Mais donc avoir un chien, ce serait un peu comme d’avoir un gosse ? Si l’on en croit cette étude, oui : 46 % des propriétaires considèrent bien leur chien comme leur progéniture. Alors d’accord, ces tarés d’Américain·es sont sans doute en train de s’éclater à l’une ou l’autre « puppy shower ». D’accord, je subis les mêmes regards dédaigneux que ces mamans dépassées dans l’avion quand mon chien aboie sans raison dans le tram. D’accord, mon salon colonisé par une armée de jouets ressemble à une école maternelle. D’accord, je me sens personnellement attaquée quand on sous-entend qu’il est mal éduqué et je pourrais arracher les couilles du petit Jack Russel qui viendrait lui chercher des noises à la récré. D’accord, j’ai peu à peu oublié le prénom de mon mec — « rends la baballe à Papa, rends » —, les grasses matinées ne sont font plus à deux mais à trois et il faut ruser pour avoir un peu d’intimité. D’accord, mon chien me force aussi à réfléchir à deux fois avant d’envoyer valser mon couple pour une casserole mal lavée (car si j’écris « mon chien », ça reste son chien ; je pars, adieu le chien). Soulignons d’ailleurs que l’Espagne vient d’instaurer la garde alternée pour les animaux en cas de divorce. De quoi flouter encore un peu plus la frontière. Mais pas autant que cette publicité malaisante :
Par contre, mon corps n’a pas changé, je n’ai pas de montée de lait ni de souci à trouver une crèche. Je n’aurai pas à m’inquiéter de ses fréquentations ni de ses notes scolaires, et ne me vexerai jamais en l’entendant me traiter de vieille réac’. Je ne serai pas non plus rattrapée la nuit par la culpabilité d’avoir offert un avenir plus qu’incertain sur une planète malade à un être qui me survivra et n’avait pourtant rien demandé. Alors oui, ça peut éventuellement vous donner une idée du type de parent que vous ou votre partenaire pourriez être, de votre vision de l’éducation. De mon côté, ça a juste canalisé ma pulsion stupide de maternité avec un petit être à cajoler, tout en me confortant dans l’idée qu’un gosse, un vrai, eh bien je n’en voulais pas. Je n’ai pas l’altruisme (et le courage) nécessaire pour consacrer ma vie à façonner une personne dans l’espoir qu’elle soit meilleure que moi. Je préfère un ami fidèle qui bouffe mes livres, pisse au milieu du salon puis réclame des gratouilles sur le ventre, et qui, au fond, ignore tout de celle que je suis réellement.

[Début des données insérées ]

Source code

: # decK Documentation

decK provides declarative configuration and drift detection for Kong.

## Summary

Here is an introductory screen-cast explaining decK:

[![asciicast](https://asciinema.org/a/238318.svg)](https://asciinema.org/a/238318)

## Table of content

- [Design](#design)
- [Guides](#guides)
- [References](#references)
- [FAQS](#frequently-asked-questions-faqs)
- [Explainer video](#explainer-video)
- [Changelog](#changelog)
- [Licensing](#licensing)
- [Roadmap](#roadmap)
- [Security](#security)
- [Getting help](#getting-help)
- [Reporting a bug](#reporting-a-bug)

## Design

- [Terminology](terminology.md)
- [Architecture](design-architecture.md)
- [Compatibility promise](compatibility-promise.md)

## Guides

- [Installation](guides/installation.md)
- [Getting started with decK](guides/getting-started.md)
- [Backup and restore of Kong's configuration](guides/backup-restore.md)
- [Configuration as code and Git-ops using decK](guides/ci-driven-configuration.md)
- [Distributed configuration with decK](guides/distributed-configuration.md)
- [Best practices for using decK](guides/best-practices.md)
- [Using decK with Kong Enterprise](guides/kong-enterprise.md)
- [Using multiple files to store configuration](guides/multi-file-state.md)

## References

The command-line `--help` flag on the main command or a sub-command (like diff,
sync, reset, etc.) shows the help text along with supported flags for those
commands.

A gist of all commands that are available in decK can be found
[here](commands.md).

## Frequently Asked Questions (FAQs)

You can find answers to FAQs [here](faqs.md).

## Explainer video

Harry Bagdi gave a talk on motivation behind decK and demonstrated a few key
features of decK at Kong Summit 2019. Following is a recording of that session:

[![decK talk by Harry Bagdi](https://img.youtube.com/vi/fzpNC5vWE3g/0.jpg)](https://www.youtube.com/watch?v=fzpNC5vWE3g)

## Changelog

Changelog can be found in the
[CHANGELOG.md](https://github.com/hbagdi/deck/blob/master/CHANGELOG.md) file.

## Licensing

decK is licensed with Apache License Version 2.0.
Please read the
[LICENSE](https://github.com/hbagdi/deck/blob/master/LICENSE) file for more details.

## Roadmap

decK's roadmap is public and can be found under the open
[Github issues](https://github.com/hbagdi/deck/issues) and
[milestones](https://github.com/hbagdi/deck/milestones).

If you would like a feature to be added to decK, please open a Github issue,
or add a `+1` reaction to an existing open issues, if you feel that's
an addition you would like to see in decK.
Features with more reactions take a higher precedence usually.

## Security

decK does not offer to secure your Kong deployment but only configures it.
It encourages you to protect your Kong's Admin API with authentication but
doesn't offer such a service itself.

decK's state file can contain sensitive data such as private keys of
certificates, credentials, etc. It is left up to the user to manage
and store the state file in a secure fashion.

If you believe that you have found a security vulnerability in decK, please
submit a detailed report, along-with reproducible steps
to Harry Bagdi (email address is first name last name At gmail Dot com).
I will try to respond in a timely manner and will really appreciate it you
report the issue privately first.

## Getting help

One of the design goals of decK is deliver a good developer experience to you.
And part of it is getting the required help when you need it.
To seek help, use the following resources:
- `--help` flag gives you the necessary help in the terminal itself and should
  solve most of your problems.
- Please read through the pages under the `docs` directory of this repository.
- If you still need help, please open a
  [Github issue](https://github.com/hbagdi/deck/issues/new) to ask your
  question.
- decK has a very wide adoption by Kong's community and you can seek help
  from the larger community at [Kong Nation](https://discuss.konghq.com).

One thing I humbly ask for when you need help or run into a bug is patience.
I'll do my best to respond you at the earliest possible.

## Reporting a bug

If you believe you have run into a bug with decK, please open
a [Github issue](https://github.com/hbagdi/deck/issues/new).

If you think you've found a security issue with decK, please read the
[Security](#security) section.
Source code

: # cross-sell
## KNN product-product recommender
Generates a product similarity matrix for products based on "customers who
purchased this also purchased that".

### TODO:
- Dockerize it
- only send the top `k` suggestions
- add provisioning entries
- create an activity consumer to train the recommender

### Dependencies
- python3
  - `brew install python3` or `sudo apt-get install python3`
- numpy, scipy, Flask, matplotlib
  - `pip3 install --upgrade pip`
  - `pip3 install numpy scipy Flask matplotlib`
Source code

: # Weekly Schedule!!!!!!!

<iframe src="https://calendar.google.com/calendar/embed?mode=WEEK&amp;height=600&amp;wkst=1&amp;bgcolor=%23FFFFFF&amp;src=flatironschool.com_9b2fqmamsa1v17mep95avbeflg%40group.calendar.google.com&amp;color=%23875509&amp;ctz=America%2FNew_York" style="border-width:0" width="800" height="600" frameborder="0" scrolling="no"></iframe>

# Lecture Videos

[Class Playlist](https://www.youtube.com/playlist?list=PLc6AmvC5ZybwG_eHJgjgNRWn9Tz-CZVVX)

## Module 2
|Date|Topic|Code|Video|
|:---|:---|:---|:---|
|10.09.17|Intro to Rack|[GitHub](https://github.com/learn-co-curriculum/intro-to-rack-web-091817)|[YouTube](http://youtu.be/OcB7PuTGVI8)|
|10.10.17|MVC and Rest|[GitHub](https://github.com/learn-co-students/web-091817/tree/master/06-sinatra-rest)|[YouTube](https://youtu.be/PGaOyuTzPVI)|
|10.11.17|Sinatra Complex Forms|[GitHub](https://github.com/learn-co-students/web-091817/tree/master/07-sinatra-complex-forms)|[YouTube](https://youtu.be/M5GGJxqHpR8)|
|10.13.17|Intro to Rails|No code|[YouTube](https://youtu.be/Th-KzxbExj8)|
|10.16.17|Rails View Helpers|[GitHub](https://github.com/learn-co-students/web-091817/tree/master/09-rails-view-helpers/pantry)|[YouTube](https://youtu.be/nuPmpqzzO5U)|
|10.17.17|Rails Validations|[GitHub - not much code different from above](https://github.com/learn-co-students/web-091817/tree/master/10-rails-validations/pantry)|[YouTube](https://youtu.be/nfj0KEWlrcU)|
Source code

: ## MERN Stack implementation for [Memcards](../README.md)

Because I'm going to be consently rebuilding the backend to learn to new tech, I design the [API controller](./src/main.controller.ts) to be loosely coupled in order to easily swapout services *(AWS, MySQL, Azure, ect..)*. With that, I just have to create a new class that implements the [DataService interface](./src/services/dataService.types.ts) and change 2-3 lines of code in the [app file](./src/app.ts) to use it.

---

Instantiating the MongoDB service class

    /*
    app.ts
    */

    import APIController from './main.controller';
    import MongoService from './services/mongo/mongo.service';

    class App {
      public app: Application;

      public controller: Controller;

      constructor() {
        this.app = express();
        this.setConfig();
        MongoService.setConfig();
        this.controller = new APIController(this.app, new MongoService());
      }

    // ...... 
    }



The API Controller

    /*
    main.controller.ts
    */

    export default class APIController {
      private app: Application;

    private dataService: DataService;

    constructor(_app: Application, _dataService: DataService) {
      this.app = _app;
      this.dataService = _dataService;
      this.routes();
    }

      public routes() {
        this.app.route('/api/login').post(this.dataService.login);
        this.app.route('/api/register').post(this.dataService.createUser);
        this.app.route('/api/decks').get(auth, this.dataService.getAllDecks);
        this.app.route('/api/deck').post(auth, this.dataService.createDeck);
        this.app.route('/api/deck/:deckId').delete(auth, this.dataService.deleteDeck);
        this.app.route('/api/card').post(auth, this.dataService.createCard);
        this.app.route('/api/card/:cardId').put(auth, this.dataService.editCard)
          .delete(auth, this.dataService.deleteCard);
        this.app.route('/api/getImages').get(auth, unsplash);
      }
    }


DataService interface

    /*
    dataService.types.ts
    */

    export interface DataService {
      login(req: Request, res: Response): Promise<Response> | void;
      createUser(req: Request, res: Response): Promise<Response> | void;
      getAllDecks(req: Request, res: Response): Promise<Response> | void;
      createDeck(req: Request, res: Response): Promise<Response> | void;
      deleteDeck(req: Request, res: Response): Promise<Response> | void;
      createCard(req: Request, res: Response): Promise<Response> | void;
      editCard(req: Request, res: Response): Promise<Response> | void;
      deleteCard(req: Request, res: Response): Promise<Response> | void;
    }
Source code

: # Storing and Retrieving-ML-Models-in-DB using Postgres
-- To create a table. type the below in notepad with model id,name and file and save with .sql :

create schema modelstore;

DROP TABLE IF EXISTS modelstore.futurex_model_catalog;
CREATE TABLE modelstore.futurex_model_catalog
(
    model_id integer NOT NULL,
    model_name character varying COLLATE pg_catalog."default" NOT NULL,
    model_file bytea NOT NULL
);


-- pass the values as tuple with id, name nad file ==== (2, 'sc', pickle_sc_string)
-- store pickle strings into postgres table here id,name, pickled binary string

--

Finalement, prendre un chien est tout autant un acte régressif que responsabilisant. Les chiens vous aiment sans rien attendre en retour, sont toujours contents de vous voir et vous imposent une discipline de vie, un programme. La panoplie de mimiques humaines qu’ils ont en stock détourne vos pensées de votre propre nombril. Les études qui prouvent leur influence sur la santé, mentale et physique, pullulent. Si vous êtes angoissé·e ou vous sentez seul·e, je crois que ça peut réellement aider — mais par pitié, ne faites surtout pas un gosse pour les mêmes raisons. Et au fond, j’ai peut-être changé, mais je n’aime toujours pas trop les gens. Alors quand je commence à m’emmerder, j’ai maintenant une excuse toute trouvée : je dois rentrer sortir le chien.